Тогда он стал думать о бизнесе и «Виртуозах Хаджибея». Но это ещё больше расстроило его! Ибо если собственный конец он воспринимал как естественный финал одряхлевшего существа, то с деятельностью «Виртуозов Хаджибея» были связаны его почти юные устремления и надежды, которые теперь, как песня, оборвались на полуслове, и это нещадно угнетало его.
Берлянчик расправил затёкшие чресла и вздохнул. Теперь он понимал, что у него есть только два одинаково печальных выхода: или он откажется от передачи своей доли в «Виртуозах Хаджибея» — и тогда в субботней телепрограмме «Человек и закон» объявят, что из третьей городской больницы ночью вышел и без вести пропал гражданин Берлянчик Д. С.; или он откажется от самой доли и лишится всего, что имел, кроме жены Лизы, двух инфарктов и огромных процентов по долгам.
Тут невесёлый ход его мыслей прервал шум подъехавшей машины. Додик понял, что наступают его последние минуты! Он положил таблетку валидола под язык, отполз к огромному стенному шкафу и с безотчётной надеждой погибающего спрятался в него. Раздался скрип ключа в двери и стук женских каблуков, за которым следовала осторожная мужская поступь.
— Сейчас ужас что творится! — произнёс мужчина, и Берлянчик с изумлением узнал голос Горчака. — Мой товарищ ночью вышел из больницы и пропал. Был человек и нету. Ирочка, так это ваша вилла?
— Да.
— Странно, если вы такие состоятельные люди, зачем тебе раздеваться в «Виртуозах Хаджибея»?
— Спроси у мужа — это его дикие причуды.
— И, И... он согласен, чтобы ты была наградой для «призёра»?
— Ну, нет!
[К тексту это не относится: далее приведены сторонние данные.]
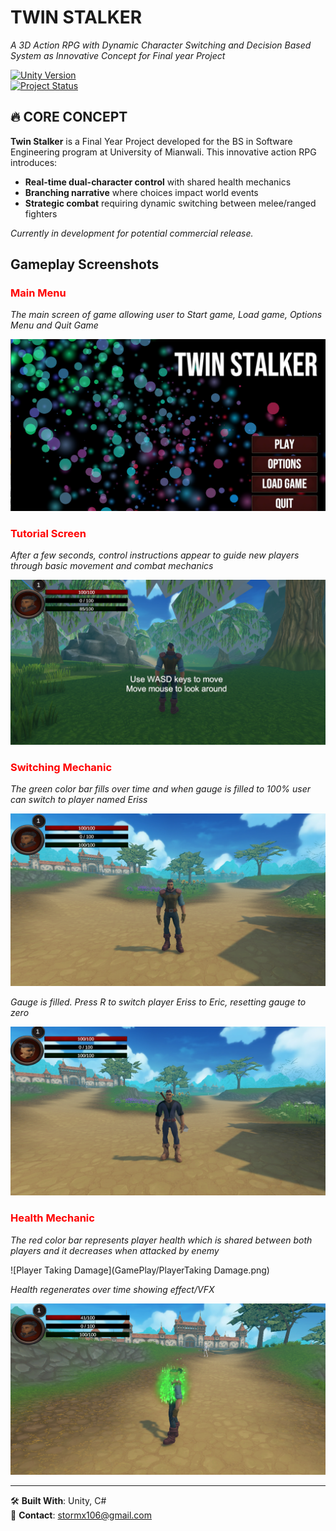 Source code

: # TWIN STALKER  
*A 3D Action RPG with Dynamic Character Switching and Decision Based System as Innovative Concept for Final year Project*  

[![Unity Version](https://img.shields.io/badge/Unity-g6000.0.45f+-black.svg?logo=unity)](https://unity.com)  
[![Project Status](https://img.shields.io/badge/Status-In%20Development-blue.svg)]()

## 🔥 CORE CONCEPT  
**Twin Stalker** is a Final Year Project developed for the BS in Software Engineering program at University of Mianwali. This innovative action RPG introduces:  

- **Real-time dual-character control** with shared health mechanics  
- **Branching narrative** where choices impact world events  
- **Strategic combat** requiring dynamic switching between melee/ranged fighters  

*Currently in development for potential commercial release.*  

## Gameplay Screenshots
### <span style="color:red">Main Menu</span>
*The main screen of game allowing user to Start game, Load game, Options Menu and Quit Game*

![Main Menu](GamePlay/MainMenu.png)  

### <span style="color:red">Tutorial Screen</span>
*After a few seconds, control instructions appear to guide new players through basic movement and combat mechanics*

![Tutorial Screen](GamePlay/TutorialScreen.png)  

### <span style="color:red">Switching Mechanic</span>
*The green color bar fills over time and when gauge is filled to 100% user can switch to player named Eriss*

![Player 1](GamePlay/Player1Screen.png)

*Gauge is filled. Press R to switch player Eriss to Eric, resetting gauge to zero*

![Player 2](GamePlay/Player2Screen.png)

### <span style="color:red">Health Mechanic</span>
*The red color bar represents player health which is shared between both players and it decreases when attacked by enemy*

![Player Taking Damage](GamePlay/PlayerTaking Damage.png)

*Health regenerates over time showing effect/VFX*

![Healing](GamePlay/Healing.png)

---

🛠️ **Built With**: Unity, C#  
📧 **Contact**: stormx106@gmail.com
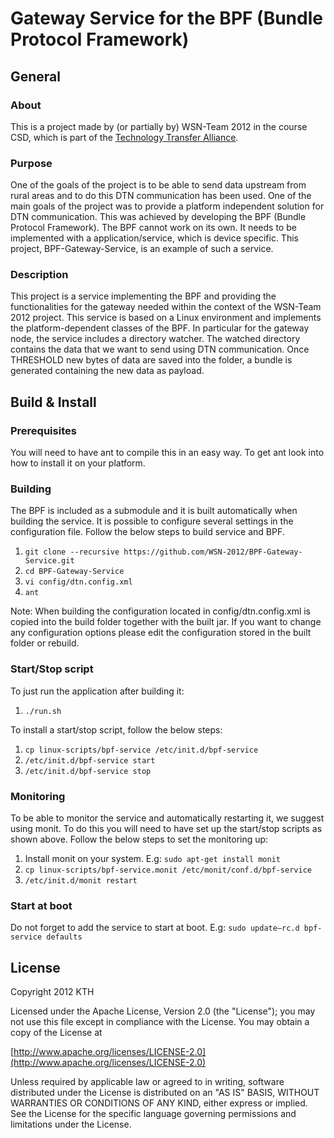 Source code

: # Gateway Service for the BPF (Bundle Protocol Framework) 

## General
### About
This is a project made by (or partially by) WSN-Team 2012 in the course CSD, which is part of the [Technology Transfer Alliance](http://ttaportal.org/).
### Purpose
One of the goals of the project is to be able to send data upstream from rural areas and to do this DTN communication has been used.
One of the main goals of the project was to provide a platform independent solution for DTN communication. This was achieved by developing the BPF (Bundle Protocol Framework). The BPF cannot work on its own. It needs to be implemented with a application/service, which is device specific. This project, BPF-Gateway-Service, is an example of such a service.
### Description
This project is a service implementing the BPF and providing the functionalities for the gateway needed within the context of the WSN-Team 2012 project.  This service is based on a Linux environment and implements the platform-dependent classes of the BPF. In particular for the gateway node, the service includes a directory watcher. The watched directory contains the data that we want to send using DTN communication. Once THRESHOLD new bytes of data are saved into the folder, a bundle is generated containing the new data as payload.
## Build & Install
### Prerequisites
You will need to have ant to compile this in an easy way. To get ant look into how to install it on your platform.

### Building
The BPF is included as a submodule and it is built automatically when building the service. It is possible to configure several settings in the configuration file.
Follow the below steps to build service and BPF.

1.  `git clone --recursive https://github.com/WSN-2012/BPF-Gateway-Service.git`
2.  `cd BPF-Gateway-Service`
3.  `vi config/dtn.config.xml`
4.  `ant`

Note: When building the configuration located in config/dtn.config.xml is copied into the build folder together with the built jar. If you want to change any configuration options please edit the configuration stored in the built folder or rebuild.

### Start/Stop script
To just run the application after building it:

1.  `./run.sh`

To install a start/stop script, follow the below steps:

1.  `cp linux-scripts/bpf-service /etc/init.d/bpf-service`
2.  `/etc/init.d/bpf-service start`
3.  `/etc/init.d/bpf-service stop`

### Monitoring
To be able to monitor the service and automatically restarting it, we suggest using monit. To do this you will need to have set up the start/stop scripts as shown above. Follow the below steps to set the monitoring up:

1.  Install monit on your system. E.g: `sudo apt-get install monit`
2.  `cp linux-scripts/bpf-service.monit /etc/monit/conf.d/bpf-service`
3.  `/etc/init.d/monit restart`

### Start at boot
Do not forget to add the service to start at boot. E.g: `sudo update–rc.d bpf-service defaults`

## License
Copyright 2012 KTH

   Licensed under the Apache License, Version 2.0 (the "License");
   you may not use this file except in compliance with the License.
   You may obtain a copy of the License at

   [http://www.apache.org/licenses/LICENSE-2.0](http://www.apache.org/licenses/LICENSE-2.0)

   Unless required by applicable law or agreed to in writing, software
   distributed under the License is distributed on an "AS IS" BASIS,
   WITHOUT WARRANTIES OR CONDITIONS OF ANY KIND, either express or implied.
   See the License for the specific language governing permissions and
   limitations under the License.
Он позаботился о том, чтобы этого не случилось.
— Гммм... А ты уверена, что он не явится сюда?
— Не бойся, он уехал в Киев.
— А кто тебе сказал, что я боюсь? — произнёс Горчак уже другим, помолодевшим тоном, и тут же бурно приступил к своей роли искусителя, — то есть, стал играть подтяжками и мычать ламбаду, что свидетельствовало о его мужской независимости и игривом настрое.
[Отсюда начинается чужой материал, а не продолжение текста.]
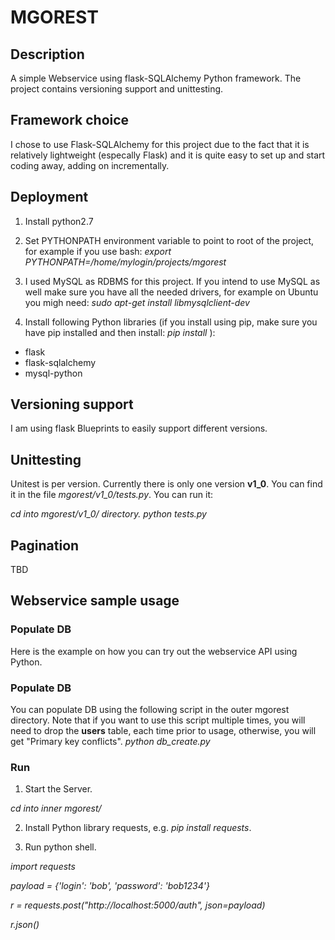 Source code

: # MGOREST

## Description
A simple Webservice using flask-SQLAlchemy Python framework. The project contains versioning support and unittesting.

## Framework choice
I chose to use Flask-SQLAlchemy for this project due to the fact that it is relatively lightweight (especally Flask) and it is quite easy to set up and start coding away, adding on incrementally. 

## Deployment
1. Install python2.7
2. Set PYTHONPATH environment variable to point to root of the project, for example if you use bash: *export PYTHONPATH=/home/mylogin/projects/mgorest*

3. I used MySQL as RDBMS for this project. If you intend to use MySQL as well make sure you have all the needed drivers, for example on Ubuntu you migh need: *sudo apt-get install libmysqlclient-dev*

4. Install following Python libraries (if you install using pip, make sure you have pip installed and then install: *pip install <library>*):

* flask
* flask-sqlalchemy
* mysql-python

## Versioning support
I am using flask Blueprints to easily support different versions.

## Unittesting
Unitest is per version. Currently there is only one version **v1_0**. You can find it in the file *mgorest/v1_0/tests.py*. You can run it:

*cd into mgorest/v1_0/ directory.*
*python tests.py*

## Pagination
TBD

## Webservice sample usage


### Populate DB

Here is the example on how you can try out the webservice API using Python.

### Populate DB
You can populate DB using the following script in the outer mgorest directory.
Note that if you want to use this script multiple times, you will need to drop the **users** table, each time prior to usage, otherwise, you will get "Primary key conflicts".
*python db_create.py*

### Run 
1. Start the Server.

*cd into inner mgorest/*

2. Install Python library requests, e.g. *pip install requests*.

3. Run python shell.

*import requests*

*payload = {'login': 'bob', 'password': 'bob1234'}*

*r = requests.post("http://localhost:5000/auth", json=payload)*

*r.json()*

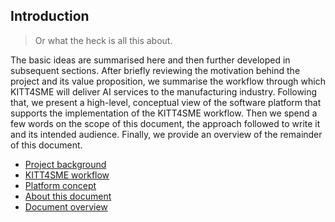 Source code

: Introduction
------------
> Or what the heck is all this about.

The basic ideas are summarised here and then further developed in
subsequent sections. After briefly reviewing the motivation behind
the project and its value proposition, we summarise the workflow
through which KITT4SME will deliver AI services to the manufacturing
industry. Following that, we present a high-level, conceptual view
of the software platform that supports the implementation of the
KITT4SME workflow. Then we spend a few words on the scope of this
document, the approach followed to write it and its intended audience.
Finally, we provide an overview of the remainder of this document.

- [Project background][into.motivation]
- [KITT4SME workflow][intro.workflow]
- [Platform concept][intro.platform]
- [About this document][intro.about]
- [Document overview][intro.overview]




[intro.about]: ./about.md
[into.motivation]: ./motivation.md
[intro.overview]: ./overview.md
[intro.platform]: ./platform.md
[intro.workflow]: ./workflow.md

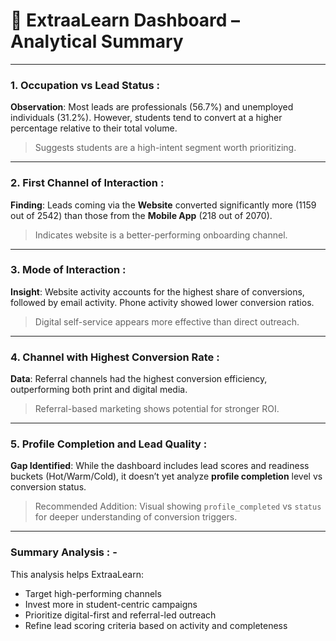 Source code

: # 📢 ExtraaLearn Dashboard – Analytical Summary

---

### 1. Occupation vs Lead Status :
**Observation**: Most leads are professionals (56.7%) and unemployed individuals (31.2%). However, students tend to convert at a higher percentage relative to their total volume.
> Suggests students are a high-intent segment worth prioritizing.

---

### 2. First Channel of Interaction :
**Finding**: Leads coming via the **Website** converted significantly more (1159 out of 2542) than those from the **Mobile App** (218 out of 2070).
> Indicates website is a better-performing onboarding channel.

---

### 3.  Mode of Interaction :
**Insight**: Website activity accounts for the highest share of conversions, followed by email activity. Phone activity showed lower conversion ratios.
>  Digital self-service appears more effective than direct outreach.

---

### 4.  Channel with Highest Conversion Rate :
**Data**: Referral channels had the highest conversion efficiency, outperforming both print and digital media.
>  Referral-based marketing shows potential for stronger ROI.

---

### 5.  Profile Completion and Lead Quality :
**Gap Identified**: While the dashboard includes lead scores and readiness buckets (Hot/Warm/Cold), it doesn’t yet analyze **profile completion** level vs conversion status.
>  Recommended Addition: Visual showing `profile_completed` vs `status` for deeper understanding of conversion triggers.

---

###  Summary Analysis : - 
This analysis helps ExtraaLearn:
- Target high-performing channels
- Invest more in student-centric campaigns
- Prioritize digital-first and referral-led outreach
- Refine lead scoring criteria based on activity and completeness
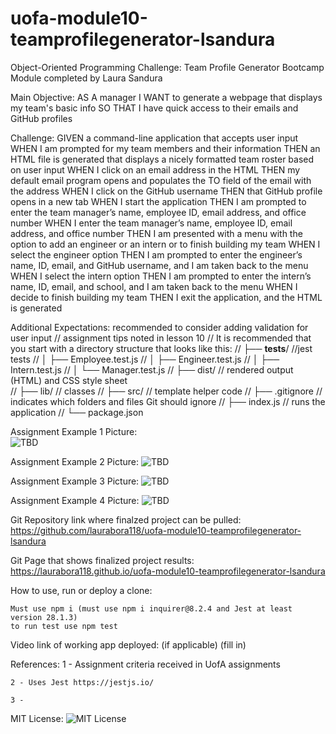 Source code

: # uofa-module10-teamprofilegenerator-lsandura
Object-Oriented Programming Challenge: Team Profile Generator Bootcamp Module completed by Laura Sandura

Main Objective: 
AS A manager
I WANT to generate a webpage that displays my team's basic info
SO THAT I have quick access to their emails and GitHub profiles

Challenge: 
GIVEN a command-line application that accepts user input
WHEN I am prompted for my team members and their information
THEN an HTML file is generated that displays a nicely formatted team roster based on user input
WHEN I click on an email address in the HTML
THEN my default email program opens and populates the TO field of the email with the address
WHEN I click on the GitHub username
THEN that GitHub profile opens in a new tab
WHEN I start the application
THEN I am prompted to enter the team manager’s name, employee ID, email address, and office number
WHEN I enter the team manager’s name, employee ID, email address, and office number
THEN I am presented with a menu with the option to add an engineer or an intern or to finish building my team
WHEN I select the engineer option
THEN I am prompted to enter the engineer’s name, ID, email, and GitHub username, and I am taken back to the menu
WHEN I select the intern option
THEN I am prompted to enter the intern’s name, ID, email, and school, and I am taken back to the menu
WHEN I decide to finish building my team
THEN I exit the application, and the HTML is generated

Additional Expectations:
    recommended to consider adding validation for user input
    // assignment tips noted in lesson 10
    // It is recommended that you start with a directory structure that looks like this:
    // ├── __tests__/             //jest tests
    // │   ├── Employee.test.js
    // │   ├── Engineer.test.js
    // │   ├── Intern.test.js
    // │   └── Manager.test.js
    // ├── dist/                  // rendered output (HTML) and CSS style sheet      
    // ├── lib/                   // classes
    // ├── src/                   // template helper code 
    // ├── .gitignore             // indicates which folders and files Git should ignore
    // ├── index.js               // runs the application
    // └── package.json           


Assignment Example 1 Picture:    
    ![TBD](public/assets/website1.jpg)

Assignment Example 2 Picture:
    ![TBD](public/assets/website2.jpg)

Assignment Example 3 Picture:
    ![TBD](public/assets/website3.jpg)

Assignment Example 4 Picture:
    ![TBD](public/assets/website4.jpg)

Git Repository link where finalzed project can be pulled:
    https://github.com/laurabora118/uofa-module10-teamprofilegenerator-lsandura


Git Page that shows finalized project results:
    https://laurabora118.github.io/uofa-module10-teamprofilegenerator-lsandura


How to use, run or deploy a clone:

    Must use npm i (must use npm i inquirer@8.2.4 and Jest at least version 28.1.3)
    to run test use npm test


Video link of working app deployed: (if applicable)
    (fill in)


References:
    1 - Assignment criteria received in UofA assignments

    2 - Uses Jest https://jestjs.io/

    3 -

MIT License: 
    ![MIT License](assets/mitlicense.jpg)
— Ирочка, мой запоздалый, нежный блюз… Ты знаешь, что «Монако» будет выпускать? Ёжик-пробку для бутылок... Как ты думаешь, их будут покупать?
— Осторожней, кофточку порвёшь!
— Ещё как будут!.. А зеркала для попугайчиков? Мы их делаем из отходов целого листа, это я придумал... Я уверен, тоже будут улетать!
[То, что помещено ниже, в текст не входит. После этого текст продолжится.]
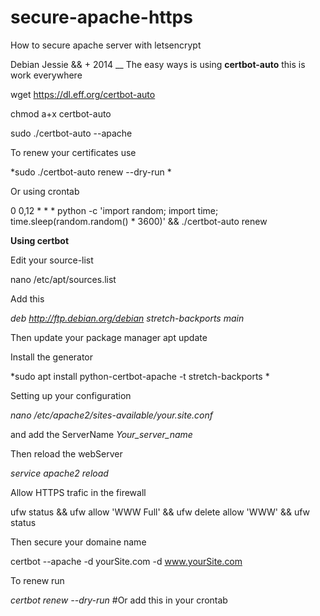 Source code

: # secure-apache-https
How to secure apache server with letsencrypt

Debian Jessie && + 2014
__
The easy ways is using **certbot-auto** this is work everywhere

wget https://dl.eff.org/certbot-auto

chmod a+x certbot-auto

sudo ./certbot-auto --apache

To renew your certificates use 

*sudo ./certbot-auto renew --dry-run *

Or using crontab

0 0,12 * * * python -c 'import random; import time; time.sleep(random.random() * 3600)' && ./certbot-auto renew


**Using certbot**

Edit your source-list 

 nano /etc/apt/sources.list
 
 Add this 
 
 *deb http://ftp.debian.org/debian stretch-backports main*
 
 Then update your package manager apt update
 
 Install the generator
 
 *sudo apt install python-certbot-apache -t stretch-backports *
 
 Setting up your configuration 
 
 *nano /etc/apache2/sites-available/your.site.conf*
 
 and add the ServerName *Your_server_name*
 
 Then reload the webServer
 
 *service apache2 reload*
 
 Allow HTTPS trafic in the firewall 
 
ufw status && ufw allow 'WWW Full' && ufw delete allow 'WWW' && ufw status

Then secure your domaine name 

 certbot --apache -d yourSite.com -d www.yourSite.com
 
 To renew run 
 
 *certbot renew --dry-run*  #Or add this in your crontab



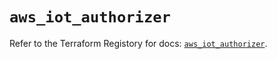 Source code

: # `aws_iot_authorizer`

Refer to the Terraform Registory for docs: [`aws_iot_authorizer`](https://www.terraform.io/docs/providers/aws/r/iot_authorizer).
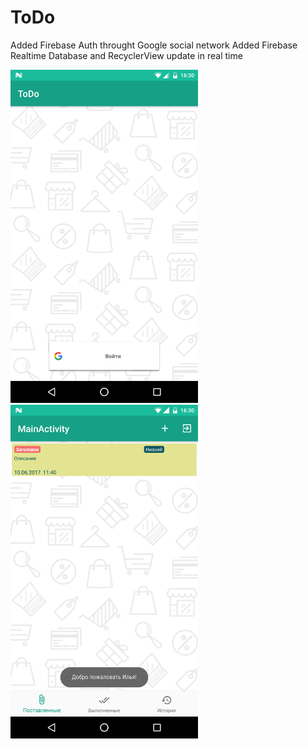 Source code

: # ToDo
Added Firebase Auth throught Google social network
Added Firebase Realtime Database and RecyclerView update in real time

<img src="https://github.com/fursailya/ToDo/blob/master/device-2017-04-12-153005.png" width=300px/>
<img src="https://github.com/fursailya/ToDo/blob/master/device-2017-04-12-153037.png" width=300px/>


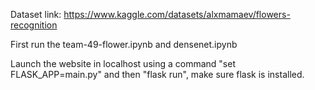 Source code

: Dataset link: https://www.kaggle.com/datasets/alxmamaev/flowers-recognition

First run the team-49-flower.ipynb and densenet.ipynb

Launch the website in localhost using a command "set FLASK_APP=main.py" and then "flask run", make sure flask is installed.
Очевидно, зеркала для попугайчиков и виды на их потребительский успех вернули Горчаку его апломб и равновесие. Однако, девушка любезным, но твёрдым голосом Беназир Бхутто, сказала:
— Алик, не хочу лукавить… Ты знаешь, почему я согласилась встретиться с тобой? Я прочла в твоей визитке, что ты генеральный директор акционерного общества «Монако», а мне нужны такие люди… Мы сейчас сядем, пообедаем…
— Интересно, чем обедать — этой паутиной?
— Нет, я позвонила в «ночной сервис» и сделала заказ.
— Ирочка, но у меня в десять закрывается больница!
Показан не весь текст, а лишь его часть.